Data Governance Compliance with Waterline Data
The European Union (EU) published the General Data Protection Regulation (GDPR) in May 2016, and it went into effect on May 25, 2018. Almost immediately we started to see rulings and fines, from smaller cases such as the ICANN internet domain registrations system, to a €50M fine levied against Google, and more recently, a £183M fine levied against British Airways following a data breach. Data privacy regulations have been around for a long time, but suddenly the regulations, and regulators, have teeth, and data governance software is more important than ever before.
GDPR applies to the processing and protection of the personal data of all data subjects, including customers, employees, prospects, and any other people about whom we collect data. The regulation applies to organizations collecting, retaining, and processing information about data subjects who reside in the European Union or Special Member State territories. Non-compliance with GDPR may result in huge fines, which can reach €20M or 4 percent of an organization’s worldwide revenues, whichever is highest.
In addition to GDPR, CCPA and similar data privacy initiatives and other regulations have been enacted, ranging from data residency laws to industry-specific regulations.

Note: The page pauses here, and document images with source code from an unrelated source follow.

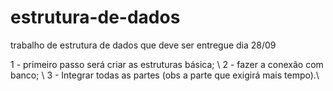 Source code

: # estrutura-de-dados
trabalho de estrutura de dados que deve ser entregue dia 28/09

1 - primeiro passo será criar as estruturas básica; \\
2 - fazer a conexão com banco; \\
3 - Integrar todas as partes (obs a parte que exigirá mais tempo).\\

No one expects the pace of regulations to slow down. A strong data governance program, including utilizing a scalable data governance software platform, is a pivotal part of the landscape for organizations wishing to protect their brand reputation and bottom line. The traditional data governance disciplines of data ownership, metadata management, data quality management, and model governance are critical to GDPR compliance.
Comparing GDPR and CCPA
According to PWC, CCPA is the beginning of “America’s GDPR.” Similar to GDPR, the CCPA will require organizations to focus on user data and provide transparency in how they’re collecting, sharing, and using such data. Certain CCPA requirements overlap with the existing GDPR individual rights requirements, which may give GDPR-ready organizations a jumpstart on building a capability around user-data handling practices.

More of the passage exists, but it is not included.